Il premio è il Leone del Veneto, istituito dal consiglio regionale nel 1999 per onorare i cittadini veneti o di origine veneta che si sono particolarmente distinti nel campo delle scienze, delle lettere, delle arti, dell'economia, della finanza e in attività professionali, sociali, umanitarie o sportive. Negli ultimi vent'anni il prestigioso riconoscimento è stato attribuito al patriarca Marco Cè (2002), poi a don Stefano Garzegno (2003), Claudio Scimone e i Solisti Veneti (2005), Mario Moretti Polegato, Marco Paolini, Reggimento Lagunari (2007), la Protezione civile e Renzo Rosso (2009), Andrea Zanzotto (2011), Pierre Cardin (2012), Giovanni Rana (2013), Fondazione Città della Speranza, Pino Donaggio, Medici con l'Africa Cuamm, don Luigi Ciotti (2015), Federico Faggin (2016), Ferdinando Camon (2017), Federica Pellegrini (2020). Ieri è toccato ad Arrigo Cipriani.


GLI OMAGGI
«Un grande veneziano, un veneto famoso», il saluto del Guardian Grando Franco Posocco, che ha fatto gli onori di casa. «Eleganza, signorilità, classe: credo che Arrigo Cipriani sia l'interprete migliore non solo della bellezza e dell'armonia di Venezia ma soprattutto dell'anima autentica di questa città e del nostro Veneto: c'è un garbo squisito nella sua scrittura, nel suo stile raffinato fatto di gusto e savoir faire' anche quando con schiettezza unica esprime commenti perentori e controcorrente, ben sapendo che le mode passano, ma lo stile resta», ha detto il presidente dell'assemblea legislativa, Roberto Ciambetti. «Un mostro sacro, un'icona della nostra terra che ben rappresenta l'identità veneta - ha detto il governatore Luca Zaia -. Arrigo è l'essenza della determinazione, siamo fortunati ad averlo, ci ha fatto fare bella figura nel mondo. È il nostro grande biglietto da visita». Poi, sorridendo, la battuta: «Ma non salirei mai in macchina con lui, Arrigo guida come un forsennato». Oltre a essere cintura nera terzo Dan di karate, Cipriani è infatti appassionato di automobili veloci, l'ultima è una potente Mercedes Amx da oltre 500 cavalli.


LA MOTIVAZIONE
Il conferimento del Leone del Veneto al patròn dell'Harry's Bar ha avuto la seguente motivazione: Spirito libero, ospite raffinato, scrittore sagace, raccolta l'eredità paterna rinnovando la tradizione ha trasformato per sempre l'accoglienza in arte portando nel mondo la vera anima e l'identità di Venezia e del Veneto nel segno della libertà dell'intelligenza e della bellezza.
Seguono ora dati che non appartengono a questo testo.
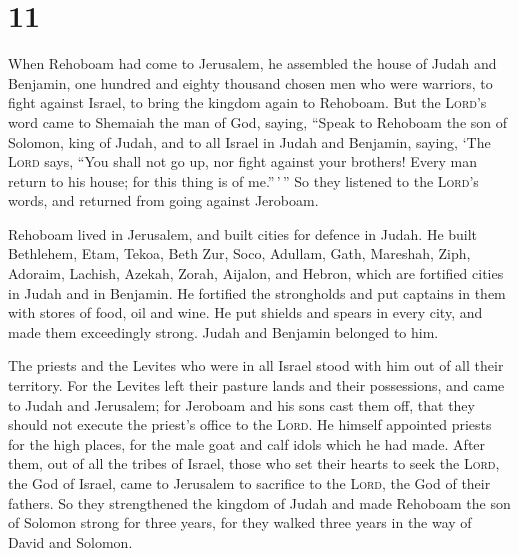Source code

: \hypertarget{section-10}{%
\section{11}\label{section-10}}

 When Rehoboam had come to Jerusalem, he assembled the
house of Judah and Benjamin, one hundred and eighty thousand chosen men
who were warriors, to fight against Israel, to bring the kingdom again
to Rehoboam.  But the \textsc{Lord}'s word came to
Shemaiah the man of God, saying,  ``Speak to Rehoboam the
son of Solomon, king of Judah, and to all Israel in Judah and Benjamin,
saying,  `The \textsc{Lord} says, ``You shall not go up,
nor fight against your brothers! Every man return to his house; for this
thing is of me.''\,'\,'' So they listened to the \textsc{Lord}'s words,
and returned from going against Jeroboam.

 Rehoboam lived in Jerusalem, and built cities for defence
in Judah.  He built Bethlehem, Etam, Tekoa, 
Beth Zur, Soco, Adullam,  Gath, Mareshah, Ziph,
 Adoraim, Lachish, Azekah,  Zorah, Aijalon,
and Hebron, which are fortified cities in Judah and in Benjamin.
 He fortified the strongholds and put captains in them
with stores of food, oil and wine.  He put shields and
spears in every city, and made them exceedingly strong. Judah and
Benjamin belonged to him.

 The priests and the Levites who were in all Israel stood
with him out of all their territory.  For the Levites
left their pasture lands and their possessions, and came to Judah and
Jerusalem; for Jeroboam and his sons cast them off, that they should not
execute the priest's office to the \textsc{Lord}.  He
himself appointed priests for the high places, for the male goat and
calf idols which he had made.  After them, out of all the
tribes of Israel, those who set their hearts to seek the \textsc{Lord},
the God of Israel, came to Jerusalem to sacrifice to the \textsc{Lord},
the God of their fathers.  So they strengthened the
kingdom of Judah and made Rehoboam the son of Solomon strong for three
years, for they walked three years in the way of David and Solomon.

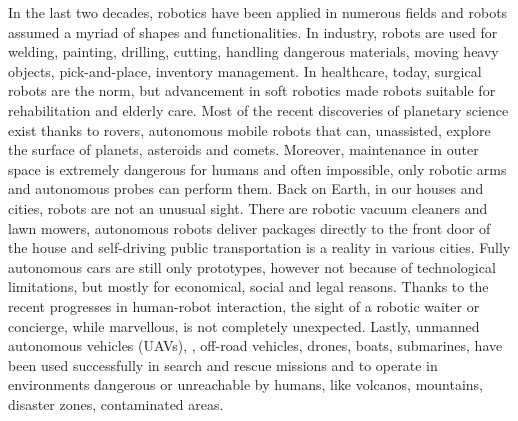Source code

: In the last two decades, robotics have been applied in numerous fields and robots assumed a myriad of shapes and functionalities. In industry, robots are used for welding, painting, drilling, cutting, handling dangerous materials, moving heavy objects, pick-and-place, inventory management. In healthcare, today, surgical robots are the norm, but advancement in soft robotics made robots suitable for rehabilitation and elderly care. Most of the recent discoveries of planetary science exist thanks to rovers, autonomous mobile robots that can, unassisted, explore the surface of planets, asteroids and comets. Moreover, maintenance in outer space is extremely dangerous for humans and often impossible, only robotic arms and autonomous probes can perform them. Back on Earth, in our houses and cities, robots are not an unusual sight. There are robotic vacuum cleaners and lawn mowers,  autonomous robots deliver packages directly to the front door of the house and self-driving public transportation is a reality in various cities. Fully autonomous cars are still only prototypes, however not because of technological limitations, but mostly for economical, social and legal reasons. Thanks to the recent progresses in human-robot interaction, the sight of a robotic waiter or concierge, while marvellous, is not completely unexpected. Lastly, unmanned autonomous vehicles (UAVs), \eg, off-road vehicles, drones, boats, submarines,  have been used successfully in search and rescue missions and to operate in environments dangerous or unreachable by humans, like volcanos, mountains, disaster zones, contaminated areas.

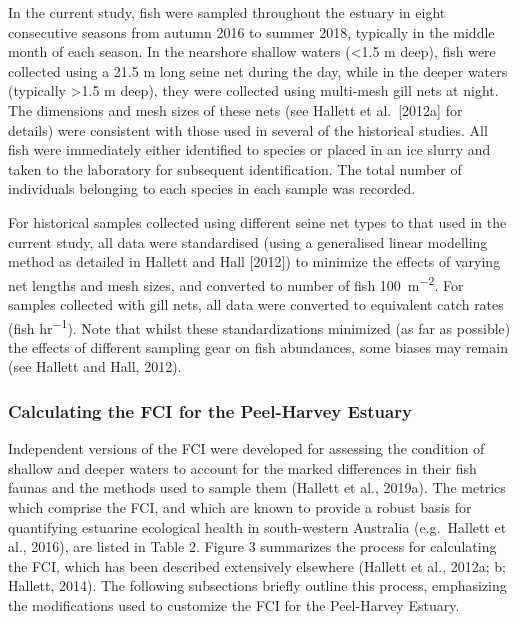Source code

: \documentclass[
]{book}
\begin{document}
In the current study, fish were sampled throughout the estuary in eight consecutive seasons from autumn 2016 to summer 2018, typically in the middle month of each season. In the nearshore shallow waters (\textless1.5 m deep), fish were collected using a 21.5 m long seine net during the day, while in the deeper waters (typically \textgreater1.5 m deep), they were collected using multi-mesh gill nets at night. The dimensions and mesh sizes of these nets (see Hallett et al.~{[}2012a{]} for details) were consistent with those used in several of the historical studies. All fish were immediately either identified to species or placed in an ice slurry and taken to the laboratory for subsequent identification. The total number of individuals belonging to each species in each sample was recorded.~

For historical samples collected using different seine net types to that used in the current study, all data were standardised (using a generalised linear modelling method as detailed in Hallett and Hall {[}2012{]}) to minimize the effects of varying net lengths and mesh sizes, and converted to number of fish 100~m\textsuperscript{−2}. For samples collected with gill nets, all data were converted to equivalent catch rates (fish hr\textsuperscript{−1}). Note that whilst these standardizations minimized (as far as possible) the effects of different sampling gear on fish abundances, some biases may remain (see Hallett and Hall, 2012).

\hypertarget{calculating-the-fci-for-the-peel-harvey-estuary}{%
\subsubsection{Calculating the FCI for the Peel-Harvey Estuary}\label{calculating-the-fci-for-the-peel-harvey-estuary}}

Independent versions of the FCI were developed for assessing the condition of shallow and deeper waters to account for the marked differences in their fish faunas and the methods used to sample them (Hallett et al., 2019a). The metrics which comprise the FCI, and which are known to provide a robust basis for quantifying estuarine ecological health in south-western Australia (e.g.~Hallett et al., 2016), are listed in Table 2. Figure 3 summarizes the process for calculating the FCI, which has been described extensively elsewhere (Hallett et al., 2012a; b; Hallett, 2014). The following subsections briefly outline this process, emphasizing the modifications used to customize the FCI for the Peel-Harvey Estuary.
\end{document}
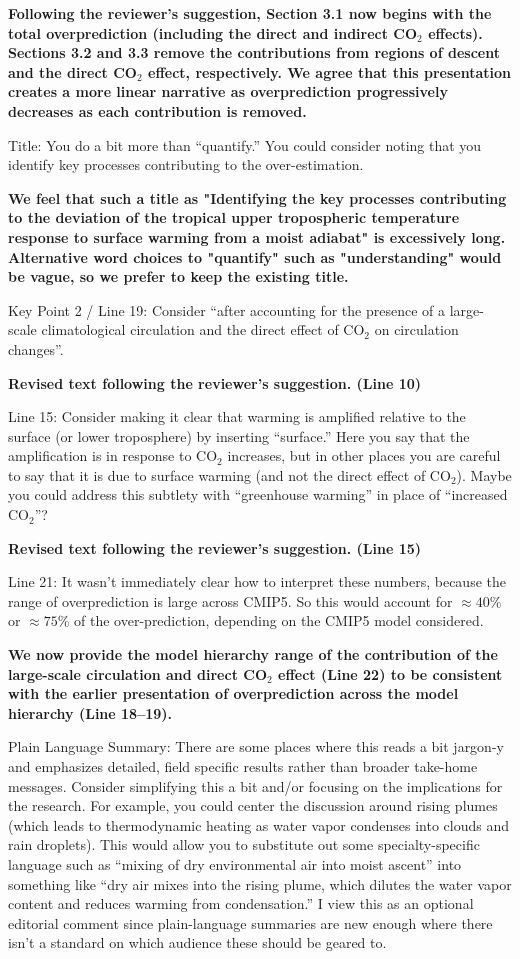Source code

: \documentclass[11pt]{article}
\begin{document}
\textbf{Following the reviewer's suggestion, Section 3.1 now begins with the total overprediction (including the direct and indirect CO$_2$ effects). Sections 3.2 and 3.3 remove the contributions from regions of descent and the direct CO$_2$ effect, respectively. We agree that this presentation creates a more linear narrative as overprediction progressively decreases as each contribution is removed.}

Title: You do a bit more than ``quantify.'' You could consider noting that you identify key processes contributing to the over-estimation.

\textbf{We feel that such a title as "Identifying the key processes contributing to the deviation of the tropical upper tropospheric temperature response to surface warming from a moist adiabat" is excessively long. Alternative word choices to "quantify" such as "understanding" would be vague, so we prefer to keep the existing title.}

Key Point 2 / Line 19: Consider ``after accounting for the presence of a large-scale climatological circulation and the direct effect of CO\(_2\) on circulation changes''.

\textbf{Revised text following the reviewer's suggestion. (Line 10)}

Line 15: Consider making it clear that warming is amplified relative to the surface (or lower troposphere) by inserting ``surface.'' Here you say that the amplification is in response to CO\(_2\) increases, but in other places you are careful to say that it is due to surface warming (and not the direct effect of CO\(_2\)). Maybe you could address this subtlety with ``greenhouse warming'' in place of ``increased CO\(_2\)''?

\textbf{Revised text following the reviewer's suggestion. (Line 15)}

Line 21: It wasn't immediately clear how to interpret these numbers, because the range of overprediction is large across CMIP5. So this would account for \(\approx40\%\) or \(\approx75\%\) of the over-prediction, depending on the CMIP5 model considered.

\textbf{We now provide the model hierarchy range of the contribution of the large-scale circulation and direct CO$_2$ effect (Line 22) to be consistent with the earlier presentation of overprediction across the model hierarchy (Line 18--19).}

Plain Language Summary: There are some places where this reads a bit jargon-y and emphasizes detailed, field specific results rather than broader take-home messages. Consider simplifying this a bit and/or focusing on the implications for the research. For example, you could center the discussion around rising plumes (which leads to thermodynamic heating as water vapor condenses into clouds and rain droplets). This would allow you to substitute out some specialty-specific language such as ``mixing of dry environmental air into moist ascent'' into something like ``dry air mixes into the rising plume, which dilutes the water vapor content and reduces warming from condensation.'' I view this as an optional editorial comment since plain-language summaries are new enough where there isn't a standard on which audience these should be geared to.
\end{document}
Cipriani si è raccontato in un video intitolato Due parole. La storia della famiglia, il padre Giuseppe, lo sbarco a New York quarant'anni fa. Poi, intervistato dalla giornalista Milva Andriolli, si è soffermato su alcuni temi. L'accoglienza: «Ai clienti non bisogna mai imporre niente ai clienti, se uno vuole mangiare anche solo un'insalata gli si dà l'insalata e basta». Le posate: «Le abbiamo volute piccole, maneggevoli. Lo stesso vale per i bicchieri, abbiamo quelli che si usavano una volta, non quei calici che ti fanno alzare il gomito per bere». Le invenzioni dell'Harry's Bar, il famoso Carpaccio e l'aperitivo Bellini. Quello che non gli piace: «La guerra. Ma anche i social, con quelli la gente non pensa più». Il suo spiccato senso dell'umorismo: «Serve sempre vedere il ridicolo. Anche nel tragico». E l'omaggio alle donne: «I grandi piatti li hanno inventati loro».